Chen Yao ^1,2, Dong Yanhui ^1,2, Zhang Shengli ^1,2
(¹ Department of Chemistry, Jinan University; ² Institute of Nanochemistry, Jinan University, 510632, China)

1. INTRODUCTION
In recent years there has been growing interest in the use of oxygenate additives to improve gasoline performance as anti-knocking agents and reduction air pollution. Reformulated gasoline includes certain oxygenated compounds such as alcohols and ethers. These are commonly methanol, ethanol, propanol, and butanol as well as methyl tert-butyl ether (MTBE), ethyl tert-butyl ether (ETBE), diisopropyl ether (DIPE) and tert-amyl methyl ether (TAME). DIPE is an ideal fuel additive to replace MTBE because of its high octane number and lower vapor pressure. To assess the solubility of DIPE in the alcohol aqueous with hydrocarbon, we continue to study the phase behavior of liquid alcohol aqueous mixtures of DIPE with gasoline-substitution hydrocarbons. Here we report liquid-liquid equilibrium (LLE) measurements on one quaternary system water + ethanol + DIPE + n-heptane at 298.15 K. The experimental LLE data were correlated by means of the modified UNIQUAC and extended UNIQUAC models ^[1,2] including both ternary and quaternary parameters coming from multicomponent intermolecular interactions, in addition to binary parameters.
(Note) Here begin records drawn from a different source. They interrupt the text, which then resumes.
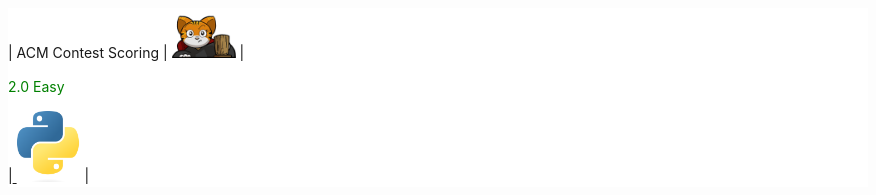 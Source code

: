 | ACM Contest Scoring | <a href='https://open.kattis.com/problems/acm'> <img heigth='64' width='64' src='assets/kattis.png' alt='logo kattis'></a> | <p style='color:green'>2.0 Easy</p> |<a href='https://github.com/VecoMr/competitive_programming/tree/main/Kattis/acm/11500589'> <img heigth='64' width='64' src='assets/Python_3.png' alt='logo Python 3'></a> | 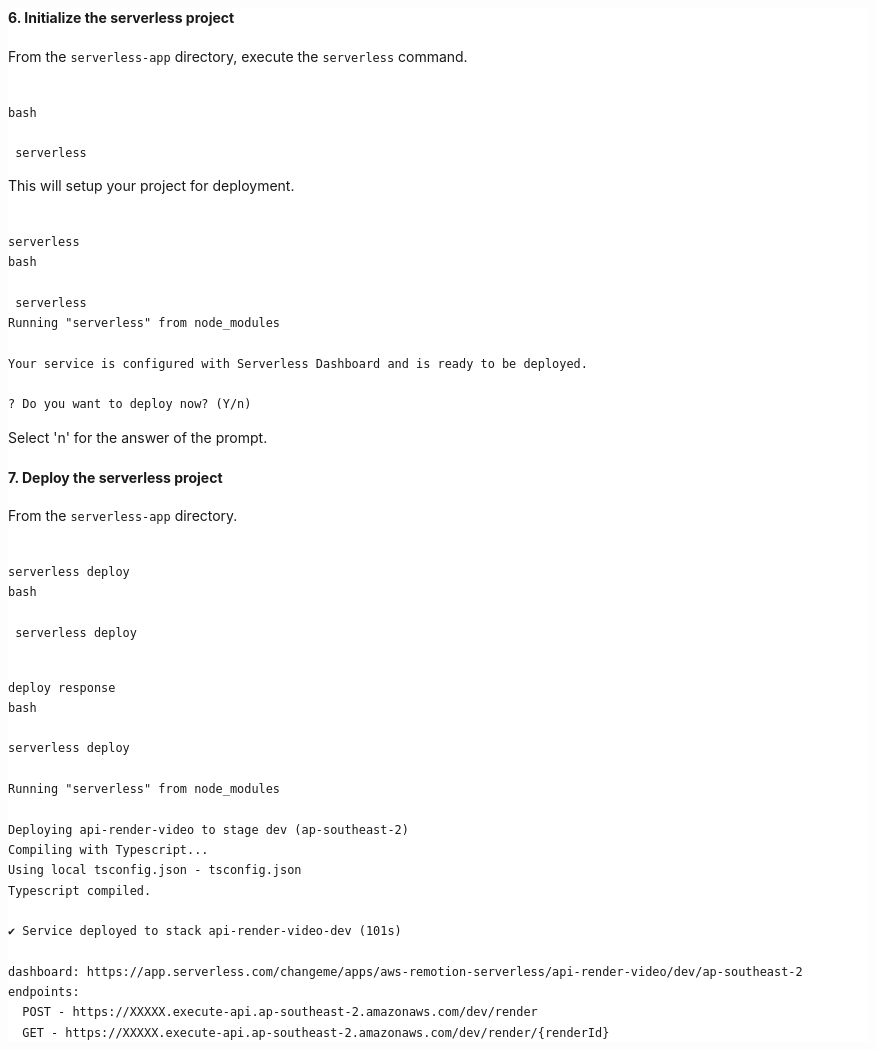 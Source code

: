 #### 6\. Initialize the serverless project [​](https://www.remotion.dev/docs/lambda/serverless-framework-integration\#6-initialize-the-serverless-project "Direct link to 6. Initialize the serverless project")

From the `serverless-app` directory, execute the `serverless` command.

```

bash

 serverless
```

This will setup your project for deployment.

```

serverless
bash

 serverless
Running "serverless" from node_modules

Your service is configured with Serverless Dashboard and is ready to be deployed.

? Do you want to deploy now? (Y/n)

```

Select 'n' for the answer of the prompt.

#### 7\. Deploy the serverless project [​](https://www.remotion.dev/docs/lambda/serverless-framework-integration\#7-deploy-the-serverless-project "Direct link to 7. Deploy the serverless project")

From the `serverless-app` directory.

```

serverless deploy
bash

 serverless deploy
```

```

deploy response
bash

serverless deploy

Running "serverless" from node_modules

Deploying api-render-video to stage dev (ap-southeast-2)
Compiling with Typescript...
Using local tsconfig.json - tsconfig.json
Typescript compiled.

✔ Service deployed to stack api-render-video-dev (101s)

dashboard: https://app.serverless.com/changeme/apps/aws-remotion-serverless/api-render-video/dev/ap-southeast-2
endpoints:
  POST - https://XXXXX.execute-api.ap-southeast-2.amazonaws.com/dev/render
  GET - https://XXXXX.execute-api.ap-southeast-2.amazonaws.com/dev/render/{renderId}
```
The constituent ternary systems of water + ethanol + n-heptane, water + ethanol + DIPE ^[3], water + DIPE + n-heptane ^[4], were used to obtain ternary parameters for accurate representation of the quaternary LLE system studied in this work. The binary parameters of miscible binary mixtures of constituents of the ternary and quaternary systems were obtained from vapor-liquid equilibrium data ^[5-8] and those of immiscible mixtures were obtained from mutual solubility data [3,9].

2. EXPERIMENTS
2.1 Materials
DIPE was provided by the Tianjin Kermel Chemical Reagents Development Center, with a mass fraction of 99.5 % at the fewest. Ethanol was supplied by Guangzhou Chemical Reagent Factory, with a minimum mass fraction of 99.5 %. n-Heptane was supplied by the Guangzhou Chemical Reagent Factory, with a minimum mass fractions of 99.7 %. All chemicals were used without further purification. For GC analysis, appreciable peaks have not been detected. Water was distilled twice.
2.2 Apparatus and Procedures
Ternary and quaternary LLE measurements were carried out at 298.15 ± 0.01 K. The quaternary mixtures were prepared by mixing stepwise the binary DIPE + n-heptane mixtures whose compositions are M₁, M₂, and M₃ with water, and then ethanol to cover the two-phase regions. The values of M₁, M₂, and M₃ are approximate 0.25, 0.50, and 0.75, respectively, indicating the mole fraction of DIPE in the binary DIPE + n-heptane mixtures. About 70 cm³ of each mixture was poured into the equilibrium glass cell placed in a thermostated water bath. The mixture was then stirred vigorously by magnetic stirrer for 3 h and then allowed to settle for 3 h, which was sufficient to separate into two liquid phases. Dry nitrogen gas was used to prevent contamination from moisture in the headspace of the equilibrium cell. Samples, withdrawn from upper and lower phases in the cell by a microsyringe, were analyzed by a gas chromatograph (GC-14C) equipped with a thermal conductivity detector. Each component of the ternary and quaternary mixtures was separated clearly, using a stainless steel column (2 m long, 3 mm i.d.) packed with Porapak QS. The temperatures of the injection system and detector system were all set at 513.15 K. The initial temperature and final temperature of the oven was kept at 483.15 K and 453.15 K, respectively. The hydrogen flow rates for both the separation and reference columns were set at 1.1 cm³ s^―1. The peak areas of the components, detected with a chromatopac (N2000), were calibrated with prepared known mixtures by mass. The mass of each component of the mixture was determined from the calibration and converted to mole fraction. Three analyses were done for each sample to obtain a mean value with a reproducibility of better than 0.1%. The accuracy of the measurements was estimated within ±0.001 in mole fraction.
2.3 Experimental results
Tables 1 and 2 show experimental LLE data for the water + ethanol + n-heptane and water + ethanol + DIPE + n-heptane mixtures.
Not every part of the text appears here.